Ob ich nun das T-Shirt bei Kik gekauft habe oder in einem der teureren Textilgeschäfte: Ziemlich oft steht auf dem Etikett "Made in China" oder "Made in Taiwan" oder "Made in Bangladesch". Was ich später an meinem Körper trage, ist vorher durch die Hände einer jungen Frau oder eines Kindes in einem der asiatischen Billig-Lohn-Länder gegangen. Durch die Hände einer Frau, die am Arbeitsplatz zusammenbricht, weil sie sich von dem Hungerlohn, den sie bekommt, nicht ausreichend ernähren kann. Durch die Hände eines Kindes, das keine Schule sieht, weil alle in der Familie mithelfen müssen, um zu überleben.
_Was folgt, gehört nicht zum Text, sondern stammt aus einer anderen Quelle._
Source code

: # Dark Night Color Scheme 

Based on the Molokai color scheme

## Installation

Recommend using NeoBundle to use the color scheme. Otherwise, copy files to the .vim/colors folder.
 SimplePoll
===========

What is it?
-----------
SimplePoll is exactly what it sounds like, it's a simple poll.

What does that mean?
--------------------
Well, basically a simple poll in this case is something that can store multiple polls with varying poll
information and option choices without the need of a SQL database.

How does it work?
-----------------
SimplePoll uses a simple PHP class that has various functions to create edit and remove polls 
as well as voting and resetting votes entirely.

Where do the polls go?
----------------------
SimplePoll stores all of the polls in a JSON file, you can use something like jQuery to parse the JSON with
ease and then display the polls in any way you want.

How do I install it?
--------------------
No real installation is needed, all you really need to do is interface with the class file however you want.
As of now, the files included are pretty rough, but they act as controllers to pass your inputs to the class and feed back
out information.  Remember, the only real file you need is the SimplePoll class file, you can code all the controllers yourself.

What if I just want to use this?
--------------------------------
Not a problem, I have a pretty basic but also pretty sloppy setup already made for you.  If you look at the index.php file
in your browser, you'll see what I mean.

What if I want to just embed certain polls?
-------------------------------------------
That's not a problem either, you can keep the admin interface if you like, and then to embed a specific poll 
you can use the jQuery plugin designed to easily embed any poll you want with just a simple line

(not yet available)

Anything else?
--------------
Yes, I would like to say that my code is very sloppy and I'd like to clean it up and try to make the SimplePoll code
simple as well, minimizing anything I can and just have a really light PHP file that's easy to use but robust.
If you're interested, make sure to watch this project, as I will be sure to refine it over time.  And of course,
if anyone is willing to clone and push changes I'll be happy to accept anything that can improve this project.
Durch die Hände eines Menschen, der ums Leben gekommen ist, weil das Fabrikgebäude, Jahr für Jahr ohne Genehmigung aufgestockt und mit schwersten Maschinen bestückt, über ihm eingestürzt ist.
"Warum lasst Ihr zu, dass Menschen unter unmenschlichen Umständen für Euch arbeiten?" werden die Firmen gefragt, die solche T-Shirts oder Jeans oder Blusen verkaufen. Und die beteuern, alles Mögliche zu tun, um Kinderarbeit zu vermeiden und für angemessene Löhne zu sorgen. Aber im konkreten Fall wissen sie von nichts. Und die Verantwortlichen zucken mit den Schultern, weil das System sehr kompliziert ist: da gibt es Zwischenhändler und Großhändler und Aufkäufer. Am Ende weiß keiner mehr genau, wo und unter welchen Bedingungen hergestellt wurde, was auf ihrem Ladentisch liegt.
Ich stelle mir vor, was geschieht, wenn der Kunde wirklich König ist und souverän alle Kleidungsstücke und Textilien wieder ins Regal zurück legt, auf deren Etikett "Made in Bangladesch" steht. Und den Textilkonzernen sagt: Wir kaufen eure Produkte erst dann wieder, wenn sich die Arbeitsbedingungen in Asien verbessert haben: Wenn die Menschen mehr verdienen als einen Hungerlohn. Gegenwärtig liegt der Lohnanteil am Endpreis bei schäbigen drei Prozent. Wenn die Arbeitszeiten stimmen und die Menschen jemanden haben, der ihre Interessen vertritt.
Niemand will, dass die Produzenten dann weiterziehen in ein anderes Niedrig-Lohn-Land und die geschlagenen Menschen auch noch arbeitslos machen. Also werde ich für das T-Shirt oder die Hose oder die Bluse einen angemessenen Preis bezahlen müssen. Ich möchte jedenfalls kein Kleidungsstück am Körper tragen, bei dessen Herstellung Menschen gelitten haben. Die Näherinnen und die Kinder am Förderband leben in einem fernen Land. Aber Nächstenliebe ist kein geographischer Begriff. Nächstenliebe gilt auch denen in der Ferne. Solange deren Menschenwürde mit Füßen getreten wird, dürfen wir nicht zur Tagesordnung übergehen.